My Transfer Story

One of the biggest lies American high school students are told comes out during their junior year. This lie induces uncanny levels of stress and anxiety among students as well as parents, and leads to people breaking up friendships, limiting options, and fighting with family members. The lie we are all told is that the institution you chose to attend after high school is the most important decision you will ever make. 

Like any other high school junior, this decision stressed me out. I could not even begin to think about where I wanted to go to school. Part of me wanted to try something new and leave New Jersey. Part of me wanted to stay close to home and maintain a close relationship with my family and pets. When it came down to it, I chose to apply to four schools after having toured about ten. Two were in-state schools I was happy to attend, two were out-of-state schools that would allow me to explore this curiosity of leaving home without being too far. With the stress of this decision, as well as admittedly wanting to go to a school with a decent reputation, I chose to attend a school that was three hours away from home. 

At first, like every other college student, I was extremely excited. I finally was getting the chance to leave the nest, and let the world truly be my oyster. I loved exploring the town the school was set in. The first month, I felt happy and like an independent woman. Unfortunately, this sensation did not last forever. Within the second month of being away from home, a family tragedy occurred that was hard for me to accept. After having to come home multiple times to be of support to my family, I found myself in limbo. On one hand, I wanted to be away from home because it allowed me to process what had happened and be away from it for a while. On the other hand, I barely had any close friends at school and only one person as a support system. Plus I wanted to be with my family. I began to question if I had made the right choice after all, and contemplated whether or not I should stay. In the end, I decided to give it another semester to see if things would improve—I had been told countless times that freshman year was always difficult, especially the first semester. 

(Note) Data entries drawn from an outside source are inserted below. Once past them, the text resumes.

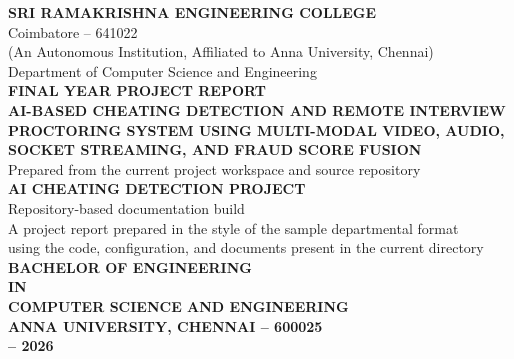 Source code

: \documentclass[12pt,a4paper]{extreport}
\begin{document}
\begin{titlepage}
\begin{center}
\vspace*{0.7cm}
{\bfseries\fontsize{18}{20}\selectfont SRI RAMAKRISHNA ENGINEERING COLLEGE}\\[0.25cm]
{\fontsize{12}{14}\selectfont Coimbatore -- 641022}\\[0.15cm]
{\fontsize{12}{14}\selectfont (An Autonomous Institution, Affiliated to Anna University, Chennai)}\\[0.15cm]
{\fontsize{12}{14}\selectfont Department of Computer Science and Engineering}\\[1.4cm]

{\bfseries\fontsize{16}{18}\selectfont FINAL YEAR PROJECT REPORT}\\[0.9cm]

{\bfseries\fontsize{16}{18}\selectfont AI-BASED CHEATING DETECTION AND REMOTE INTERVIEW}\\[0.2cm]
{\bfseries\fontsize{16}{18}\selectfont PROCTORING SYSTEM USING MULTI-MODAL VIDEO, AUDIO,}\\[0.2cm]
{\bfseries\fontsize{16}{18}\selectfont SOCKET STREAMING, AND FRAUD SCORE FUSION}\\[1.3cm]

{\fontsize{12}{14}\selectfont Prepared from the current project workspace and source repository}\\[0.6cm]
{\bfseries\fontsize{14}{16}\selectfont AI CHEATING DETECTION PROJECT}\\
{\fontsize{12}{14}\selectfont Repository-based documentation build}\\[1.1cm]

{\fontsize{12}{14}\selectfont A project report prepared in the style of the sample departmental format}\\
{\fontsize{12}{14}\selectfont using the code, configuration, and documents present in the current directory}\\[0.45cm]
{\bfseries\fontsize{14}{16}\selectfont BACHELOR OF ENGINEERING}\\
{\bfseries\fontsize{14}{16}\selectfont IN}\\
{\bfseries\fontsize{14}{16}\selectfont COMPUTER SCIENCE AND ENGINEERING}\\[1.0cm]

{\bfseries\fontsize{14}{16}\selectfont ANNA UNIVERSITY, CHENNAI -- 600025}\\[1.0cm]
{\bfseries\fontsize{14}{16} -- 2026}
\end{center}
\end{titlepage}
\end{document}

The spring semester started on a positive note. I had some time to relax at home with my family and begin to accept what had happened. I decided to put myself out there at school and join an organization I had never thought I would—a sorority. I did not want to ask my parents for any money concerning this decision, so I decided to take on some jobs at school to afford my membership dues. I ended up having to work five jobs almost every day during the week to pay for it—on top of taking 21 credits and being in multiple clubs. The amount of pressure I had inflicted on myself made it hard for me to connect with others in the sorority, which ultimately led to me feeling disconnected from the others in the organization. This was not the fault of anyone else. My difficulties making friends as well as feeling isolated and alone made it hard for me to retain the same feelings of positivity I initially had. 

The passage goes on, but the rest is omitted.